(Permission granted)
Dear Mr Rod Smith
My name is TW. I am an 18 year old girl and I live in Durban, SA. (Your hometown, as I am told.)
My mother has been a fan of your column for about as long as I can remember. I only remember this because she regularly cuts out your column from the newspaper and pops it on our fridge so that our family can read it. I must admit however, I seldom do sit down and read your column with the focus and intent that my sweet momma wishes me to. Which is why I feel prompted to send you this email.

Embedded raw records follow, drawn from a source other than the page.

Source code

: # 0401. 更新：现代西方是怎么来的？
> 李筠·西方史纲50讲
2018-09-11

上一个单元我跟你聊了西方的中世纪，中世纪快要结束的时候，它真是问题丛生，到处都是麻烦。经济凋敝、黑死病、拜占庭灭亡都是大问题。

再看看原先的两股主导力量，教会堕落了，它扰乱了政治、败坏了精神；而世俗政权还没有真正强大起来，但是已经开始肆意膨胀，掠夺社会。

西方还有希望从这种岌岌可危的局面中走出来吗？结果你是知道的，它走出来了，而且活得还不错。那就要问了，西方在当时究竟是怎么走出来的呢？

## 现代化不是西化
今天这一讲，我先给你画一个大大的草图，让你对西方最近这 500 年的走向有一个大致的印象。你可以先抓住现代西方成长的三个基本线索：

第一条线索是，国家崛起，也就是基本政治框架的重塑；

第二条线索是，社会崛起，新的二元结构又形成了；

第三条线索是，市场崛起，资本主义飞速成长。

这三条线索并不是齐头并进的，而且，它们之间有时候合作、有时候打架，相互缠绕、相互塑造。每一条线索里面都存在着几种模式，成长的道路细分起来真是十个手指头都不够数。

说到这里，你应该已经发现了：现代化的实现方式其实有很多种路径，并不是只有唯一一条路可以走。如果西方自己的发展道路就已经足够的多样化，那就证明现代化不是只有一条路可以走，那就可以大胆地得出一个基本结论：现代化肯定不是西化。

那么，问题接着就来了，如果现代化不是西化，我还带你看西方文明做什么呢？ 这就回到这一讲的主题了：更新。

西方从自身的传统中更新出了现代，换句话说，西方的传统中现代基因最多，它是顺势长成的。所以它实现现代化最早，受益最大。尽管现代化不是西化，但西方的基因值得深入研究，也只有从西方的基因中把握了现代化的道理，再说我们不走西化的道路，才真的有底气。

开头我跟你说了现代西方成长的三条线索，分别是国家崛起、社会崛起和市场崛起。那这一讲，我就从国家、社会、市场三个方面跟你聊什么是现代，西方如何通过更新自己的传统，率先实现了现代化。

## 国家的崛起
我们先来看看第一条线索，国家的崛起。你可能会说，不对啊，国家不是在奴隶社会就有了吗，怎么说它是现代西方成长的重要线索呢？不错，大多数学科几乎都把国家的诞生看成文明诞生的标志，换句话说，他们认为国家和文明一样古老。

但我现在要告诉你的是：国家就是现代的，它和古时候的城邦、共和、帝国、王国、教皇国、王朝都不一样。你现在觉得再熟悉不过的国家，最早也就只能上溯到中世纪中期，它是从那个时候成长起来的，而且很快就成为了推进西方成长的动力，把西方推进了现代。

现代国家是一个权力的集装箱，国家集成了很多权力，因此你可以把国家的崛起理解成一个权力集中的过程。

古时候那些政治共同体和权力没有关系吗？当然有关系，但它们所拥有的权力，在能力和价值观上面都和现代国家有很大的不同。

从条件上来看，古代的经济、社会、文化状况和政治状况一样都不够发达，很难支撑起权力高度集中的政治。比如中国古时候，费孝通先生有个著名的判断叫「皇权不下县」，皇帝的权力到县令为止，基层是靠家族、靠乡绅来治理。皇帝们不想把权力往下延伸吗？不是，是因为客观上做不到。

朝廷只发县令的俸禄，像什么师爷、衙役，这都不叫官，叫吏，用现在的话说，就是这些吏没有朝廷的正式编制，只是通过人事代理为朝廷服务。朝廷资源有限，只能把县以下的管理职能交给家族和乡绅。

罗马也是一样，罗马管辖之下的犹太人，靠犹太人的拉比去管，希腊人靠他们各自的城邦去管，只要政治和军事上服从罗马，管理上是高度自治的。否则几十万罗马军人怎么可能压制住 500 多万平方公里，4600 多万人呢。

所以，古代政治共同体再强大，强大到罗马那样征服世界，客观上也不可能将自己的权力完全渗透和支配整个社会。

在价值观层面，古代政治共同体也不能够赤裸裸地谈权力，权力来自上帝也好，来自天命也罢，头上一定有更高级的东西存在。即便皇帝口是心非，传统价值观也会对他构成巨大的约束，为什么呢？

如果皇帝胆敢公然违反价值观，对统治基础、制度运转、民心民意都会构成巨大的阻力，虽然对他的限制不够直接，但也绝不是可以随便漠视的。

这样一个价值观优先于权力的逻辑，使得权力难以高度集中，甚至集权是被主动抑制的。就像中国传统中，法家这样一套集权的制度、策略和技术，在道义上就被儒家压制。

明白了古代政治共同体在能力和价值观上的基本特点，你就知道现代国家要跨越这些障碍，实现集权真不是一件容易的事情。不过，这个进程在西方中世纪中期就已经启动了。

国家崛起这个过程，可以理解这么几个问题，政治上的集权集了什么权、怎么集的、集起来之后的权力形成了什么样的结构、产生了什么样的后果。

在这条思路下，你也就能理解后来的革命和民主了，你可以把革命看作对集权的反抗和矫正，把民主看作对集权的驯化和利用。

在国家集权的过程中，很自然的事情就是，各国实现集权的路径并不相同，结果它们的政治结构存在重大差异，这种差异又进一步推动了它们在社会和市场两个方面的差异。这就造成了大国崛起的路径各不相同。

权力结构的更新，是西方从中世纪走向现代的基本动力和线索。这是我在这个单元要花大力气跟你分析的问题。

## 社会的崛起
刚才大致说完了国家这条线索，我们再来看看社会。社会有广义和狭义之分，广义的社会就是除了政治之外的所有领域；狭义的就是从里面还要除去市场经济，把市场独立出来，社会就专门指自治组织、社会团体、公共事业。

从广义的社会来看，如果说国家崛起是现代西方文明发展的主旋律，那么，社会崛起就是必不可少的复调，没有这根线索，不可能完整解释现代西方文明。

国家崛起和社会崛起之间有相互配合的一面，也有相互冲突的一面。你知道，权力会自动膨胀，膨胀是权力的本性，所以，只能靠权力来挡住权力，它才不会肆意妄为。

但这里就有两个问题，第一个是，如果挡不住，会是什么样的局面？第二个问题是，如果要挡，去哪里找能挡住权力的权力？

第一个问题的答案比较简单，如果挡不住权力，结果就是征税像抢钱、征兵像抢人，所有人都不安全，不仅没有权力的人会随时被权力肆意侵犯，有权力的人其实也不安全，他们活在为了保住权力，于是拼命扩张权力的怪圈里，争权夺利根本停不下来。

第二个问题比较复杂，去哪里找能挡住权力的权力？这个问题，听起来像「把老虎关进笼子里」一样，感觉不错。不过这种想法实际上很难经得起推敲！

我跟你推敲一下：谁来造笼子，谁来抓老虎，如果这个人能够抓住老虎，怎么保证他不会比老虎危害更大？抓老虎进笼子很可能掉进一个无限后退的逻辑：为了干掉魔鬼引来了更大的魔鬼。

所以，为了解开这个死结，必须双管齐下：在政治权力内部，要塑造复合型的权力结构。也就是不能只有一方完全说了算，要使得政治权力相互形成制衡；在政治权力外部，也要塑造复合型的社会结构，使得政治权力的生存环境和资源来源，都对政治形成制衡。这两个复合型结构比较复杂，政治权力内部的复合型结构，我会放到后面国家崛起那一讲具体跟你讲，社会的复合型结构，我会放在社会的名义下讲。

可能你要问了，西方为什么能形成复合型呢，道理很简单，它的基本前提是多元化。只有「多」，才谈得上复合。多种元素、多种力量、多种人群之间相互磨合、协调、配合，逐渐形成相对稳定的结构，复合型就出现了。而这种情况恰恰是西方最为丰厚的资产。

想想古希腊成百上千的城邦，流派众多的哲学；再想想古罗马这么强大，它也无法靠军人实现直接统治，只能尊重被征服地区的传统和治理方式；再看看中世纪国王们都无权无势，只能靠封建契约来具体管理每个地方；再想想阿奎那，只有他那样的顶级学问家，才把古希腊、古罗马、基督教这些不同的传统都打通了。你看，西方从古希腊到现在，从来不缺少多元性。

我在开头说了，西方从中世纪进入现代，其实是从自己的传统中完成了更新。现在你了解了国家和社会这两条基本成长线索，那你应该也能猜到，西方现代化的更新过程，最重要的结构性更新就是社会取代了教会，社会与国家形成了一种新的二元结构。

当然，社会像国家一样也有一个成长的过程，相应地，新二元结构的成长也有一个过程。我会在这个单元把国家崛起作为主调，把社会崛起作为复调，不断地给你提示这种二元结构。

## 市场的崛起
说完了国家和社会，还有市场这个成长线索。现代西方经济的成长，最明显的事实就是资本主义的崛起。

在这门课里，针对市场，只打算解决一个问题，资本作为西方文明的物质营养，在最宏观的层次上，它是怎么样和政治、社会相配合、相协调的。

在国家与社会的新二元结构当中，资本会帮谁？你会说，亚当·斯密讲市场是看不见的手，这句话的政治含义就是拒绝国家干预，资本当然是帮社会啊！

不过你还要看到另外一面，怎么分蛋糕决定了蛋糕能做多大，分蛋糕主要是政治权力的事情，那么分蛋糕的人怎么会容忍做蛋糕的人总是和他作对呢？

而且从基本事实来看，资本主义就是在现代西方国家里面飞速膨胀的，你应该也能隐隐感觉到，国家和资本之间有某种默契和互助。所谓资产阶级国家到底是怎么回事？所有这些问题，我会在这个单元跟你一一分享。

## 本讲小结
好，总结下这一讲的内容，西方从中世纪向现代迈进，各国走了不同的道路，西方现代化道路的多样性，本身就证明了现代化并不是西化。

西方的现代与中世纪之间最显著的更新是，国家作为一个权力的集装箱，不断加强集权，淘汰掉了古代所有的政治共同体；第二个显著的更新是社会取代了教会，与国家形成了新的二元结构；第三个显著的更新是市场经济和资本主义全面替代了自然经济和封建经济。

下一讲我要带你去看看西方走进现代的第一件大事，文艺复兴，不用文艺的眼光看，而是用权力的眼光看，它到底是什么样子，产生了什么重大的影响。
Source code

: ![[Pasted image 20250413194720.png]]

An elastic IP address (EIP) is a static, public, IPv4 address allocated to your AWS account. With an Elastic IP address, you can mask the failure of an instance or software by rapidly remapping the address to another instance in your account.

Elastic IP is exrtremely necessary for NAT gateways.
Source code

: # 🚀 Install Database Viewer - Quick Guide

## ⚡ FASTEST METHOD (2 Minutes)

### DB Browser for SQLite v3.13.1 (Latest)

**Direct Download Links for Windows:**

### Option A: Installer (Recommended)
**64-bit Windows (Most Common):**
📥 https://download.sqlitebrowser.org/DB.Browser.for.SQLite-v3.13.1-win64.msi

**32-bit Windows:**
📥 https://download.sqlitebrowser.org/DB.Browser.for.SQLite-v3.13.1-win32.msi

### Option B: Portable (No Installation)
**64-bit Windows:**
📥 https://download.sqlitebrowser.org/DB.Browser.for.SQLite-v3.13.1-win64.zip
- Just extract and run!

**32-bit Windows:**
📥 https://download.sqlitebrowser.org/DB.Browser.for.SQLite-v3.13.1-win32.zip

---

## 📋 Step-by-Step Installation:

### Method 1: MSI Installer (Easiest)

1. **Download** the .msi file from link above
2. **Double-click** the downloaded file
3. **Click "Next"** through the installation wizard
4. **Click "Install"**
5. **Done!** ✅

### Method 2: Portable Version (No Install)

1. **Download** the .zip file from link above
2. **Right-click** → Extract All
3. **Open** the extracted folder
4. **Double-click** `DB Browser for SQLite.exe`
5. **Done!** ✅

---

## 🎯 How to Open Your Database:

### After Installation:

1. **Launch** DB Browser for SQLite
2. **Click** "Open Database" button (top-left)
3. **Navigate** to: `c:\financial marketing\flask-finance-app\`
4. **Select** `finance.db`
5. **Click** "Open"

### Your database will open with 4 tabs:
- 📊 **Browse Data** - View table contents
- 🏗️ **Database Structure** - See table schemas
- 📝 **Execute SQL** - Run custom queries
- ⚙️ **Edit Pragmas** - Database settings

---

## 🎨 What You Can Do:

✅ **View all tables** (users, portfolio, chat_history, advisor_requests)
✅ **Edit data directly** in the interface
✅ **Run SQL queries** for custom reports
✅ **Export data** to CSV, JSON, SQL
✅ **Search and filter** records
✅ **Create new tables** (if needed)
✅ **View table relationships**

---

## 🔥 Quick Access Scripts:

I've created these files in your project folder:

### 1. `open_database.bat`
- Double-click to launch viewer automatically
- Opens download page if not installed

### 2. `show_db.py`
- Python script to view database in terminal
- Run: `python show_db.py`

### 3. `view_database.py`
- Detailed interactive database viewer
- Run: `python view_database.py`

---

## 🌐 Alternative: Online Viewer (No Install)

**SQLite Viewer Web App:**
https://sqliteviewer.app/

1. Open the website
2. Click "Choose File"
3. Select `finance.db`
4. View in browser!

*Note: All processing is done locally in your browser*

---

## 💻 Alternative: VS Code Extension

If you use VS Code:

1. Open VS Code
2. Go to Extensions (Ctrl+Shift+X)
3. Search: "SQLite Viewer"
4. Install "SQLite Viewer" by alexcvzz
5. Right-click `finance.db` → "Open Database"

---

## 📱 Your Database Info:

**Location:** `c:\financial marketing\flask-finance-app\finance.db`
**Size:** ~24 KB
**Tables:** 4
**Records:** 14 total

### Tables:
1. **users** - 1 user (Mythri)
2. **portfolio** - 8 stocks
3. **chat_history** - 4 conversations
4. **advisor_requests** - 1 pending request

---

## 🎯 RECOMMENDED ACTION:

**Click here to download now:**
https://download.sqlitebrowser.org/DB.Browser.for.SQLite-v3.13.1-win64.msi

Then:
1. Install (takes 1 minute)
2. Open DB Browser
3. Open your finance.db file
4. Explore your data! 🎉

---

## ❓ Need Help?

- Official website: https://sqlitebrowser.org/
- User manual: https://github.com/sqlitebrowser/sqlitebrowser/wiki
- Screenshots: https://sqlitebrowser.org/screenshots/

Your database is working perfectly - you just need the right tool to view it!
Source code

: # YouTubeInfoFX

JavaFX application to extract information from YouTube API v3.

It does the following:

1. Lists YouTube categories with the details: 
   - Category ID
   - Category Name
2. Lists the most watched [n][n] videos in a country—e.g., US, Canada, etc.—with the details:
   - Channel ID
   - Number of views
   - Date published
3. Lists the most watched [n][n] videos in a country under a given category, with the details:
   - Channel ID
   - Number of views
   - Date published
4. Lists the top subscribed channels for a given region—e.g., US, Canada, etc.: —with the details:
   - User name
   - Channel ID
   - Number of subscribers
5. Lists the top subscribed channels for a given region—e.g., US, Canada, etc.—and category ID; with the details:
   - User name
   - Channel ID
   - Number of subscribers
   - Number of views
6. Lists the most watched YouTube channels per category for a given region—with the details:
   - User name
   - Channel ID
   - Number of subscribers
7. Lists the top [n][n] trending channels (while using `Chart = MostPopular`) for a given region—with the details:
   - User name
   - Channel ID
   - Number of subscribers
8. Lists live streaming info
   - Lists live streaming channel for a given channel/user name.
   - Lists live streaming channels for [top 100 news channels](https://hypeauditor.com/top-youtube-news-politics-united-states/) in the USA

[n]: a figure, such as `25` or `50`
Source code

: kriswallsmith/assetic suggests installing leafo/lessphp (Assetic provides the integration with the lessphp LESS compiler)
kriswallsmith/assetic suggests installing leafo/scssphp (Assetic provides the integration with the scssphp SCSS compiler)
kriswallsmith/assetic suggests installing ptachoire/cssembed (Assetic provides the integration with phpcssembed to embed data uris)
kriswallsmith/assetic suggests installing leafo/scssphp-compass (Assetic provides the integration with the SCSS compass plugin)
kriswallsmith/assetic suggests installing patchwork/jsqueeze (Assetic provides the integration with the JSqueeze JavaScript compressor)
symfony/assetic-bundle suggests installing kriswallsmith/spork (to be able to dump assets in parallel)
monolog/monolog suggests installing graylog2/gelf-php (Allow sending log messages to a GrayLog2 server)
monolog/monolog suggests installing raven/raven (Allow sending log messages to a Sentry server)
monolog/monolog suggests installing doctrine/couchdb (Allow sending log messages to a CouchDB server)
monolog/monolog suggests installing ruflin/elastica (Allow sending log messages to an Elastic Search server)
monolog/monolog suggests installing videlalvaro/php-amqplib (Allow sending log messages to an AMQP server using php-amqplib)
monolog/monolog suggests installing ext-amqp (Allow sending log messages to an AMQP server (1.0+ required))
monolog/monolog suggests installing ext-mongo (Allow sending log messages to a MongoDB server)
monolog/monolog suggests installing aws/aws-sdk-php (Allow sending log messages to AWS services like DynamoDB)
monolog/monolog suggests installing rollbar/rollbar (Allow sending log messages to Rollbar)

I arrived home this afternoon, after a rather draining day at school, and I saw that there was a small newspaper clipping stuck onto my bedroom mirror. I pulled it off, and found that it was your column, “To the girls I know and to the billions I don’t”. My initial reaction was to “read it later”, with no real intention of really reading it at all. But I read it – then and there, standing in front of my mirror.
I am so glad I did.
It is hard to explain how meaningful and powerful words can be when they arrive at the perfect time, and yours certainly did. It is not that I don’t know that I am valued and loved and beautiful – but I find that I forget. Fairly often too – most particularly when I am stressed, or busy, or uncertain. (Which is most of the time.)
It’s a funny thing, reaching the end of your high school career. I’ve found myself thinking back on who I was, and who I have become. More recently however, I’ve been caught up on the thought as to why I haven’t really had a proper relationship before, like most other matric girl. (It’s a silly thought, I know. I am only 18 – but it niggles none the less.) Am I not beautiful? Am I annoying? Am I plain? I don’t know. I haven’t really been able to put my finger on it until I read your column. (Like 6 times.)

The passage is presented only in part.